As a result of our assessment, we recorded a full valuation allowance during the three months ended March 31, 2016. We will maintain a valuation allowance on our deferred tax assets until sufficient positive evidence exists to support its reversal. See Note 9 of the notes to our condensed consolidated financial statements within this Report on Form 10-Q for further discussion.

Transactions

On June 24, 2016, we entered into a Purchase Agreement with Coliseum Holdings I, LLC to sell 700,000 shares of Series A Preferred Stock for a total purchase price of $70.0 million. The proceeds from the offering are intended to be used to fund strategic long-term growth initiatives, including the expansion to new markets of campuses on a scale similar to our Long Beach, California and Dallas/Ft. Worth, Texas campuses and the creation of new programs in existing markets with under-utilized campus facilities. Additionally, we may use the proceeds to fund strategic acquisitions that complement our core business. See Note 11 of the notes to our condensed consolidated financial statements within this Report on Form 10-Q for further discussion.

29

Table of Contents

    
In February 2016, we made an investment in and entered into a licensing agreement with Pro-MECH, a company that provides comprehensive technician development programs and shop operations services. This investment, which included $0.7 million in cash as well as the conversion of a $0.3 million note receivable extended during the first quarter of 2016, resulted in our ownership of 25% of the outstanding equity interests of this company. See Note 7 of the notes to our condensed consolidated financial statements within this Report on Form 10-Q for further discussion.

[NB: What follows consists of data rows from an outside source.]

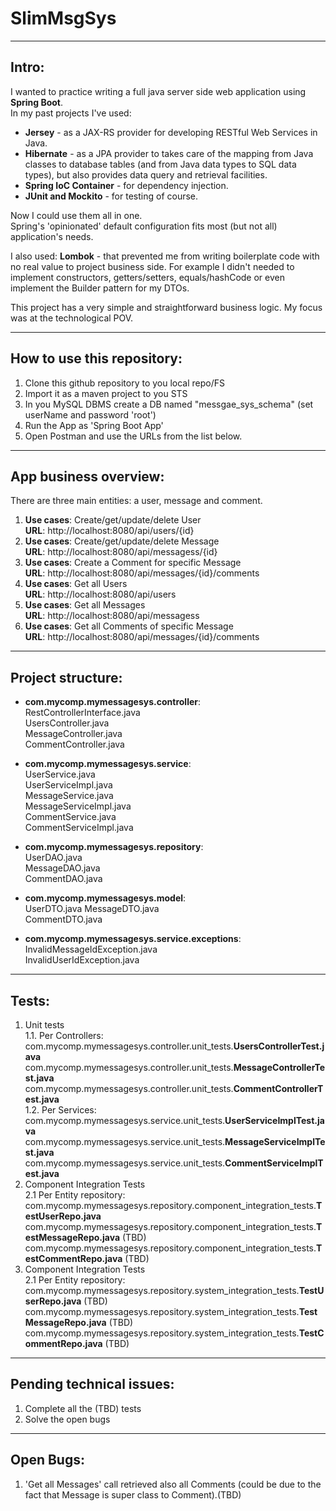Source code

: # SlimMsgSys
****
## Intro:
I wanted to practice writing a full java server side web application using **Spring Boot**.  
In my past projects I've used: 
* **Jersey** - as a JAX-RS provider for developing RESTful Web Services in Java.
* **Hibernate** - as a JPA provider to takes care of the mapping from Java classes to database tables (and from Java data types to SQL data types), 
but also provides data query and retrieval facilities.  
* **Spring IoC Container** - for dependency injection.
* **JUnit and Mockito** - for testing of course.  

Now I could use them all in one.  
Spring's 'opinionated' default configuration fits most (but not all) application's needs.  

I also used:
**Lombok** - that prevented me from writing boilerplate code with no real value to project business side. 
For example I didn't needed to implement constructors, getters/setters, equals/hashCode or even implement the Builder pattern for my DTOs.  

This project has a very simple and straightforward business logic. My focus was at the technological POV.
****
## How to use this repository:
1. Clone this github repository to you local repo/FS
2. Import it as a maven project to you STS
3. In you MySQL DBMS create a DB named "messgae_sys_schema" (set userName and password 'root')
4. Run the App as 'Spring Boot App'
5. Open Postman and use the URLs from the list below.
****
## App business overview:
There are three main entities: a user, message and comment.  
 
1. **Use cases**: Create/get/update/delete User  
   **URL**: http://localhost:8080/api/users/{id}
2. **Use cases**: Create/get/update/delete Message  
   **URL**: http://localhost:8080/api/messagess/{id}
3. **Use cases**: Create a Comment for specific Message  
   **URL**: http://localhost:8080/api/messages/{id}/comments
4. **Use cases**: Get all Users  
   **URL**: http://localhost:8080/api/users
5. **Use cases**: Get all Messages  
   **URL**: http://localhost:8080/api/messagess
6. **Use cases**: Get all Comments of specific Message  
   **URL**: http://localhost:8080/api/messages/{id}/comments

****
## Project structure:
* **com.mycomp.mymessagesys.controller**:  
RestControllerInterface.java  
UsersController.java  
MessageController.java  
CommentController.java  

* **com.mycomp.mymessagesys.service**:  
UserService.java  
UserServiceImpl.java    
MessageService.java  
MessageServiceImpl.java  
CommentService.java  
CommentServiceImpl.java


* **com.mycomp.mymessagesys.repository**:  
UserDAO.java  
MessageDAO.java  
CommentDAO.java  

* **com.mycomp.mymessagesys.model**:  
UserDTO.java
MessageDTO.java  
CommentDTO.java

* **com.mycomp.mymessagesys.service.exceptions**:   
InvalidMessageIdException.java  
InvalidUserIdException.java

****

## Tests:
1. Unit tests  
1.1. Per Controllers:   
com.mycomp.mymessagesys.controller.unit_tests.**UsersControllerTest.java**  
com.mycomp.mymessagesys.controller.unit_tests.**MessageControllerTest.java**  
com.mycomp.mymessagesys.controller.unit_tests.**CommentControllerTest.java**  
1.2. Per Services:  
com.mycomp.mymessagesys.service.unit_tests.**UserServiceImplTest.java**  
com.mycomp.mymessagesys.service.unit_tests.**MessageServiceImplTest.java**  
com.mycomp.mymessagesys.service.unit_tests.**CommentServiceImplTest.java**  
2. Component Integration Tests  
2.1 Per Entity repository:  
com.mycomp.mymessagesys.repository.component_integration_tests.**TestUserRepo.java**  
com.mycomp.mymessagesys.repository.component_integration_tests.**TestMessageRepo.java** (TBD)  
com.mycomp.mymessagesys.repository.component_integration_tests.**TestCommentRepo.java** (TBD)  
2. Component Integration Tests  
2.1 Per Entity repository:  
com.mycomp.mymessagesys.repository.system_integration_tests.**TestUserRepo.java** (TBD)  
com.mycomp.mymessagesys.repository.system_integration_tests.**TestMessageRepo.java** (TBD)  
com.mycomp.mymessagesys.repository.system_integration_tests.**TestCommentRepo.java** (TBD)  

****

## Pending technical issues:
1. Complete all the (TBD) tests  
2. Solve the open bugs
****

## Open Bugs:
1. 'Get all Messages' call retrieved also all Comments (could be due to the fact that  Message is super class to Comment).(TBD)
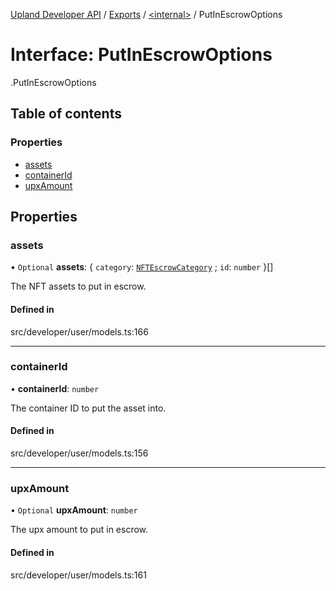 [Upland Developer API](../README.md) / [Exports](../modules.md) / [<internal\>](../modules/internal_.md) / PutInEscrowOptions

# Interface: PutInEscrowOptions

[<internal>](../modules/internal_.md).PutInEscrowOptions

## Table of contents

### Properties

- [assets](internal_.PutInEscrowOptions.md#assets)
- [containerId](internal_.PutInEscrowOptions.md#containerid)
- [upxAmount](internal_.PutInEscrowOptions.md#upxamount)

## Properties

### assets

• `Optional` **assets**: { `category`: [`NFTEscrowCategory`](../enums/internal_.NFTEscrowCategory.md) ; `id`: `number`  }[]

The NFT assets to put in escrow.

#### Defined in

src/developer/user/models.ts:166

___

### containerId

• **containerId**: `number`

The container ID to put the asset into.

#### Defined in

src/developer/user/models.ts:156

___

### upxAmount

• `Optional` **upxAmount**: `number`

The upx amount to put in escrow.

#### Defined in

src/developer/user/models.ts:161
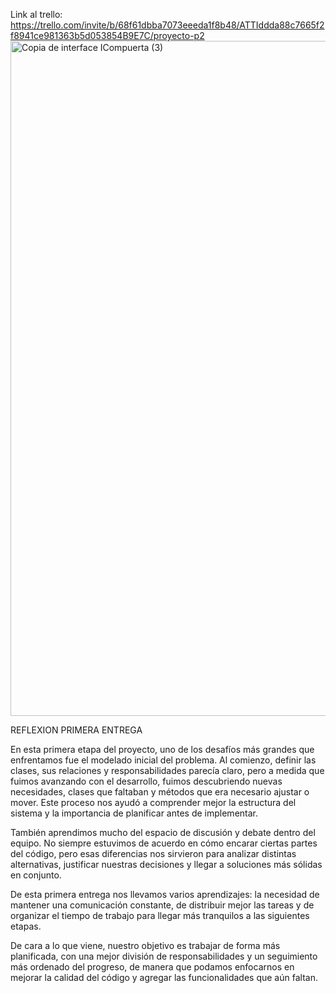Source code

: Link al trello: https://trello.com/invite/b/68f61dbba7073eeeda1f8b48/ATTIddda88c7665f2f8941ce981363b5d053854B9E7C/proyecto-p2
<img width="1920" height="1080" alt="Copia de  interface ICompuerta (3)" src="https://github.com/user-attachments/assets/b588cccf-109f-47d9-907e-46478fc56eea" />


REFLEXION PRIMERA ENTREGA

En esta primera etapa del proyecto, uno de los desafíos más grandes que enfrentamos fue el modelado inicial del problema. Al comienzo, definir las clases, sus relaciones y responsabilidades parecía claro, pero a medida que fuimos avanzando con el desarrollo, fuimos descubriendo nuevas necesidades, clases que faltaban y métodos que era necesario ajustar o mover. Este proceso nos ayudó a comprender mejor la estructura del sistema y la importancia de planificar antes de implementar.

También aprendimos mucho del espacio de discusión y debate dentro del equipo. No siempre estuvimos de acuerdo en cómo encarar ciertas partes del código, pero esas diferencias nos sirvieron para analizar distintas alternativas, justificar nuestras decisiones y llegar a soluciones más sólidas en conjunto.

De esta primera entrega nos llevamos varios aprendizajes: la necesidad de mantener una comunicación constante, de distribuir mejor las tareas y de organizar el tiempo de trabajo para llegar más tranquilos a las siguientes etapas.

De cara a lo que viene, nuestro objetivo es trabajar de forma más planificada, con una mejor división de responsabilidades y un seguimiento más ordenado del progreso, de manera que podamos enfocarnos en mejorar la calidad del código y agregar las funcionalidades que aún faltan.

Also in February 2016, we acquired substantially all of the assets of BMS, a New York-based full production studio that offers a variety of services, including system architecture design, application and website development, interactive media development and digital technical training for diesel, medical and industrial equipment companies. The cash purchase price for this transaction was $1.5 million, and the acquisition includes potential contingent consideration payments in the future of up to $0.9 million. See Note 14 of the notes to our condensed consolidated financial statements within this Report on Form 10-Q for further discussion.

Industry Background

The market for qualified service technicians is large and growing. In the most recent data available, the United States Department of Labor (U.S. DOL) estimated that in 2014 there were approximately 739,900 employed automotive technicians in the United States, and this number was expected to increase by 5.3% from 2014 to 2024. Other 2014 estimates provided by the U.S. DOL indicate that the number of technicians in the other industries we serve, including diesel, collision, motorcycle and marine repair, are expected to increase by 12.0%, 9.2%, 5.9% and 2.7%, respectively. The need for technicians is due to a variety of factors, including technological advancement in the industries into which our graduates enter, a continued increase in the number of automobiles, trucks, motorcycles and boats in service, the increasing lifespan of late-model automobiles and light trucks and an aging workforce that has begun to retire. As a result of these factors, the U.S. DOL estimates that an average of approximately 37,200 new job openings will exist annually for new entrants from 2014 to 2024 in the fields that we serve, according to data collected. In addition to the increase in demand for newly qualified technicians, manufacturers, dealer networks, transportation companies and governmental entities with large fleets are outsourcing their training functions, seeking preferred education providers who can offer high quality curricula and have a national presence to meet the employment and advanced training needs of their national dealer networks.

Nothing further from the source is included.